## Work order
Would you write out each line of the material below exactly, skipping every picture?

○ ○ ○ ○ ○

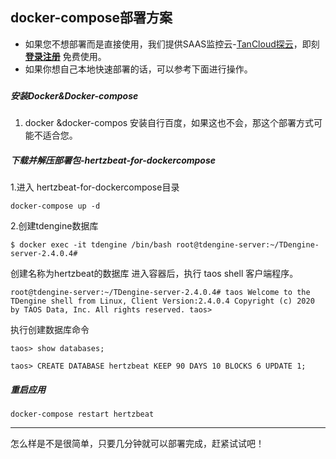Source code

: ##  docker-compose部署方案

- 如果您不想部署而是直接使用，我们提供SAAS监控云-[TanCloud探云](https://console.tancloud.cn)，即刻 **[登录注册](https://console.tancloud.cn)** 免费使用。
- 如果你想自己本地快速部署的话，可以参考下面进行操作。

### 

##### 安装Docker&Docker-compose

1. docker &docker-compos 安装自行百度，如果这也不会，那这个部署方式可能不适合您。

##### 下载并解压部署包-hertzbeat-for-dockercompose

1.进入 hertzbeat-for-dockercompose目录

   `docker-compose up -d`

2.创建tdengine数据库

   `$ docker exec -it tdengine /bin/bash
   root@tdengine-server:~/TDengine-server-2.4.0.4#`

   创建名称为hertzbeat的数据库 进入容器后，执行 taos shell 客户端程序。

   `root@tdengine-server:~/TDengine-server-2.4.0.4# taos
   Welcome to the TDengine shell from Linux, Client Version:2.4.0.4
   Copyright (c) 2020 by TAOS Data, Inc. All rights reserved.
   taos>`

   执行创建数据库命令

   `taos> show databases;`

   `taos> CREATE DATABASE hertzbeat KEEP 90 DAYS 10 BLOCKS 6 UPDATE 1;`

##### 重启应用  

`docker-compose restart hertzbeat`


---
怎么样是不是很简单，只要几分钟就可以部署完成，赶紧试试吧！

○ ○ ○ ○ ○

## Exercise response
Source code

: ##  docker-compose部署方案

- 如果您不想部署而是直接使用，我们提供SAAS监控云-[TanCloud探云](https://console.tancloud.cn)，即刻 **[登录注册](https://console.tancloud.cn)** 免费使用。
- 如果你想自己本地快速部署的话，可以参考下面进行操作。

### 

##### 安装Docker&Docker-compose

1. docker &docker-compos 安装自行百度，如果这也不会，那这个部署方式可能不适合您。

##### 下载并解压部署包-hertzbeat-for-dockercompose

1.进入 hertzbeat-for-dockercompose目录

   `docker-compose up -d`

2.创建tdengine数据库

   `$ docker exec -it tdengine /bin/bash
   root@tdengine-server:~/TDengine-server-2.4.0.4#`

   创建名称为hertzbeat的数据库 进入容器后，执行 taos shell 客户端程序。

   `root@tdengine-server:~/TDengine-server-2.4.0.4# taos
   Welcome to the TDengine shell from Linux, Client Version:2.4.0.4
   Copyright (c) 2020 by TAOS Data, Inc. All rights reserved.
   taos>`

   执行创建数据库命令

   `taos> show databases;`

   `taos> CREATE DATABASE hertzbeat KEEP 90 DAYS 10 BLOCKS 6 UPDATE 1;`

##### 重启应用  

`docker-compose restart hertzbeat`


---
怎么样是不是很简单，只要几分钟就可以部署完成，赶紧试试吧！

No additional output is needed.